- El asesinato de Isidro Velázquez |
Era imposible, no podían haberlo matado. La gente comenzó a salir de sus casas al escuchar las primeras voces que corrían por entre las calles de Pampa Bandera. La noticia iba de boca en boca, urgente como ninguna otra en mucho tiempo. Entonces, tal vez, debía ser cierto. Casi como queriendo no creer, tímidamente, una señora preguntó a la primera persona que pasaba por su vereda. La respuesta fue aquello que nadie se animaba a confirmar. Fue a traición, decían algunos; murió en combate, afirmaban otras. Lo único cierto es que, a las pocas horas, ya nadie dudaba. Habían matado a Isidro Velázquez.
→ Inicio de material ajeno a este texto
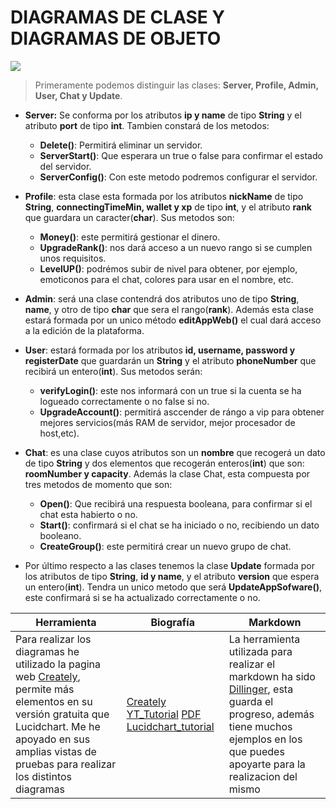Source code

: # DIAGRAMAS DE CLASE Y DIAGRAMAS DE OBJETO

![](https://i.imgur.com/sMH8lWy.png)
>Primeramente podemos distinguir las clases: **Server, Profile, Admin, User, Chat y Update**.
* **Server:** Se conforma por los atributos **ip y name** de tipo **String** y el atributo **port** de tipo **int**.
Tambien constará de los metodos:
    * **Delete()**: Permitirá eliminar un servidor.
    * **ServerStart()**: Que esperara un true o false para confirmar el estado del servidor.
    *  **ServerConfig()**: Con este metodo podremos configurar el servidor.

* **Profile**: esta clase esta formada por los atributos **nickName** de tipo **String**, **connectingTimeMin, wallet y xp** de tipo **int**, y el atributo **rank** que guardara un caracter(**char**).
Sus metodos son:
    * **Money()**: este permitirá gestionar el dinero.
    * **UpgradeRank()**: nos dará acceso a un nuevo rango si se cumplen unos requisitos.
    * **LevelUP()**: podrémos subir de nivel para obtener, por ejemplo, emoticonos para el chat, colores para usar en el nombre, etc.

* **Admin**: será una clase contendrá dos atributos uno de tipo **String**, **name**, y otro de tipo **char** que sera el rango(**rank**).
Además esta clase estará formada por un unico método **editAppWeb()** el cual dará acceso a la edición de la plataforma.

* **User**: estará formada por los atributos **id, username, password y registerDate** que guardarán un **String** y el atributo **phoneNumber** que recibirá un entero(**int**).
Sus metodos serán:
    * **verifyLogin()**: este nos informará con un true si la cuenta se ha logueado correctamente o no false si no.
    *  **UpgradeAccount()**: permitirá asccender de rángo a vip para obtener mejores servicios(más RAM de servidor, mejor procesador de host,etc).

* **Chat**: es una clase cuyos atributos son un **nombre** que recogerá un dato de tipo **String** y dos elementos que recogerán enteros(**int**) que son: **roomNumber y capacity**.
Además la clase Chat, esta compuesta por tres metodos de momento que son:
    * **Open()**: Que recibirá una respuesta booleana, para confirmar si el chat esta habierto o no.
    * **Start()**: confirmará si el chat se ha iniciado o no, recibiendo un dato booleano.
    * **CreateGroup()**: este permitirá crear un nuevo grupo de chat.

* Por último respecto a las clases tenemos la clase **Update** formada por los atributos de tipo **String**, **id y name**, y el atributo **version** que espera un entero(**int**).
Tendra un unico metodo que será **UpdateAppSofware()**, este confirmará si se ha actualizado correctamente o no.

| Herramienta | Biografía | Markdown|
| ------ | ------ | ------ |
| Para realizar los diagramas he utilizado la pagina web [Creately](https://app.creately.com/), permite más elementos en su versión gratuita que Lucidchart. Me he apoyado en sus amplias vistas de pruebas para realizar los distintos diagramas | [Creately](https://app.creately.com/) [YT_Tutorial](https://www.youtube.com/watch?v=lFUfufCMLfM) [PDF](https://www.teatroabadia.com/es/uploads/documentos/iagramas_del_uml.pdf) [Lucidchart_tutorial](https://www.lucidchart.com/pages/es/que-es-el-lenguaje-unificado-de-modelado-uml)|La herramienta utilizada para realizar el markdown ha sido [Dillinger](https://dillinger.io/), esta guarda el progreso, además tiene muchos ejemplos en los que puedes apoyarte para la realizacion del mismo|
Dicen que la mañana del 1º de diciembre de 1967, Velázquez se levantó intranquilo, como si presintiese que algo importante podría suceder. Hacía tiempo que era buscando y, ahora, la Sociedad Rural le ponía precio a su cabeza. Serían dos millones de pesos a quien lo entregase «de cualquier forma o suministre información concreta». Las paredes se llenaron de afiches con su rostro y, reforzando la búsqueda, se le adjudicaron nuevos crímenes para decorar su prontuario. Las carpetas de la Policía estaban repletas de fichas con su nombre, pero nunca pudieron capturarlo. Por más efectivos y armamento que mandasen, siempre lograba escapar. Para la gente, Isidro era un «gaucho rebelde» que esquivaba a la autoridad, robaba a los ricos y repartía entre quienes más lo necesitaban. Una suerte de Robin Hood que poco le agradaba a la dictadura de Onganía.
Esa noche, Velázquez viajaba junto a su compañero Gauna con destino a Machagai. Quienes se habían ofrecido a llevarlos, Leonor Marinovich y Ruperto Aguilar, detuvieron el coche al llegar al puente de Pampa Bandera y bajaron con la excusa de que algo andaba mal en el motor. En ese preciso momento, comenzó la emboscada y Velázquez comprendió tarde que los habían vendido. La lluvia de disparos alcanzó a Gauna, quien, antes de morir, logró herir a Ruperto. Por su parte, Velázquez se abrió paso con su fusil entre la oscuridad. Más de 500 balas y treinta policías fueron necesarios para detener al hombre más buscado. Aun así, herido en una pierna y avanzando como podía, Isidro recorrió 300 metros hasta que los disparos lo alcanzaron.
Si bien el árbol contra el que murió fue talado para evitar que la gente lo visitara, en su lugar se levantó un santuario. En cuanto a los cuerpos, las autoridades los expusieron como trofeos en dos localidades de la zona. No solo había que convencer al pueblo de que su santo estaba muerto, había que advertir lo que pasaba si se tocaban intereses equivocados. El intento de que el entierro fuese rápido y sin velas fracasó. Tampoco lograron los infiltrados averiguar algo más entre quienes lo fueron a despedir. Lo único que pudieron corroborar era algo que ya bien sabían de sobra: muerto el bandido rural, ahora nacía un nuevo santo popular.